Tomasz Różycki was born in Opole, Upper Silesia in 1970. He was already singled out for his poetry at school, with an early poem was published in the journal “Polska Miedź”. Różycki studied Romance Languages at the Jagiellonian University in Cracow. He then worked as a French teacher at the Foreign Languages Teaching College in his native city. Alongside his work he translated poetry from French, publishing a translation of Stéphane Mallarmé’s “Un coup de dés jamais n’abolira le hasard” in 2005.
However, it was through his own poems that Różycki became well-known, and he has published six volumes of poems to date. His texts have appeared in the leading cultural magazines and literary journals such as “Czas Kultury”, “Odra” and “Studium” as well as in Bulgarian, Lithuanian, Ukrainian and German poetry anthologies. They have been translated into eight different languages.

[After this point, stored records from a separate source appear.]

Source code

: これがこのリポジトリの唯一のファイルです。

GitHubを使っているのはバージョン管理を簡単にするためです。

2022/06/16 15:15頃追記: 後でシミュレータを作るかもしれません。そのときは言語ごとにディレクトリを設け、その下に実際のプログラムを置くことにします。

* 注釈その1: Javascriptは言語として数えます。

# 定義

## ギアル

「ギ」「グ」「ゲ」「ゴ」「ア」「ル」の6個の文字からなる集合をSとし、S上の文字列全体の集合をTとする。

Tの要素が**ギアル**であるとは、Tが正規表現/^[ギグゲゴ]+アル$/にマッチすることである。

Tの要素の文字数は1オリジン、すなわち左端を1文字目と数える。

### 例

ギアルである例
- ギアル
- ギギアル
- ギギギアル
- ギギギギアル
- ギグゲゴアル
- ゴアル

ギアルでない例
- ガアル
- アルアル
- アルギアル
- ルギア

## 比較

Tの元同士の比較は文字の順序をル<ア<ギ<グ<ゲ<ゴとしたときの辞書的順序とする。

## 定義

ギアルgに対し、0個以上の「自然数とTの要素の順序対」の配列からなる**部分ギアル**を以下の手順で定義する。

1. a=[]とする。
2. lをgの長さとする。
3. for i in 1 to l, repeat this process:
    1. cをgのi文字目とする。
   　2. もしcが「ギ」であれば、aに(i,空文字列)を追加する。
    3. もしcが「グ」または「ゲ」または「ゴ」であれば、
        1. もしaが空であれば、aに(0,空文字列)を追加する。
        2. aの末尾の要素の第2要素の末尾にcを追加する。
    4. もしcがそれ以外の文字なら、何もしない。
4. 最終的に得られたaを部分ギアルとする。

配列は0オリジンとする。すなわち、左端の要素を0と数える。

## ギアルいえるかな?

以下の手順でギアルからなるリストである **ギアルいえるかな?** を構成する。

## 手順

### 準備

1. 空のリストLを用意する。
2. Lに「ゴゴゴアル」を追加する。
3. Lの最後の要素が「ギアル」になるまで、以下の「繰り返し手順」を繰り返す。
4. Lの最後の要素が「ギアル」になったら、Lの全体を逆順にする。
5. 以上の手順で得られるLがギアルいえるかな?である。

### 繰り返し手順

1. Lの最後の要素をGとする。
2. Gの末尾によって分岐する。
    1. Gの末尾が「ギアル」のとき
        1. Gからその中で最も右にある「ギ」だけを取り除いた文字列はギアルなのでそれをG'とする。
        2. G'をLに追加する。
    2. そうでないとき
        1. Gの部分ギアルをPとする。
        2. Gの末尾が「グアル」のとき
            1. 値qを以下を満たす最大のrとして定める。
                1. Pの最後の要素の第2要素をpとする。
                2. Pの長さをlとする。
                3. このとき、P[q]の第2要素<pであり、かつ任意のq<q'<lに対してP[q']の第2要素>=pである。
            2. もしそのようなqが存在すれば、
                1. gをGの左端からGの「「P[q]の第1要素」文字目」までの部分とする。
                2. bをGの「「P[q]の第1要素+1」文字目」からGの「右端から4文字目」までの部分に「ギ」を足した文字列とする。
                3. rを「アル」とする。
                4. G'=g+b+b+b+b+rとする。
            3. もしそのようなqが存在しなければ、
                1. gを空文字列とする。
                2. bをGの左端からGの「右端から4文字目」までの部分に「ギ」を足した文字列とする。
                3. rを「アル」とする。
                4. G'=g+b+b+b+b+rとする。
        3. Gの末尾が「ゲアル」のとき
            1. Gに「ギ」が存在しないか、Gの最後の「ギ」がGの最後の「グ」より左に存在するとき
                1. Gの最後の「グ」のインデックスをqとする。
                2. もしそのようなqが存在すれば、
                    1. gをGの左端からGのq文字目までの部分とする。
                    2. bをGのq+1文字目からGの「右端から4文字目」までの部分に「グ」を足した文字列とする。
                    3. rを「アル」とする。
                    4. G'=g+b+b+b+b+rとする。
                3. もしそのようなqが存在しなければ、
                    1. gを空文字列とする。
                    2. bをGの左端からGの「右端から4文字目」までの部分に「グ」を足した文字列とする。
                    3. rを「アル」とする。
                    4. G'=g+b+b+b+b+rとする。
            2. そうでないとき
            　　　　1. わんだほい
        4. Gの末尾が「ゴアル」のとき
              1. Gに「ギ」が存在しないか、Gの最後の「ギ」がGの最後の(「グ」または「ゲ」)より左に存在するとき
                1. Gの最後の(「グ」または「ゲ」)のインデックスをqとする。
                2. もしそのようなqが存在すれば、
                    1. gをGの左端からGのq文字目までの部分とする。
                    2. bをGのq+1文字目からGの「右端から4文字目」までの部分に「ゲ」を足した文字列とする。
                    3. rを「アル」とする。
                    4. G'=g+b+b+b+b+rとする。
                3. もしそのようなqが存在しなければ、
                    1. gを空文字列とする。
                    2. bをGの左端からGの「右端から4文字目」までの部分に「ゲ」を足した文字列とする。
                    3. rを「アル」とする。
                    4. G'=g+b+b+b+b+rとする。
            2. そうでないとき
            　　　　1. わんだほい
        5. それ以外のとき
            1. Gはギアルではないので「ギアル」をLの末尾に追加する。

He made his literary début in 1997 with a collection of poems entitled “Vaterland” (tr: Home country) which was shortly followed by the collections “Anima” (1999), “Chata umaita” (2001) and “Świat i Antyświat” (2003; tr: World and Antiworld), containing formally tight poems of hermetic content which combine cultural allusions with concrete descriptions.
In 2004 Różycki received the Prize of Geneva’s Koscielski Foundation for his poem “Dwanaście stacji” (2004; tr: Twelve Stations) and thus joined the ranks of Poland’s most important writers, among them Sławomir Mrożek, Zbigniew Herbert and Adam Zagajewski. In the same year a collection of Różycki’s first three volumes appeared under the title “Wiersze” (2004; tr: Poems). His latest work, “Kolonie” (2006), brings together seventy-seven poems whose exotic titles such as “Ziemia Ognista” (tr: Fire earth) and “Cynamon i goźdiki” (tr: Cinnamon and cloves) present a striking contrast to the depictions of everyday Polish country life and the melancholic thoughts they contain.
Różycki, who has been awarded the Krzysztof Kamil Baczyński Prize and been nominated for Poland’s most important literary award, the Nike Prize, lives in his native city with his wife and two children.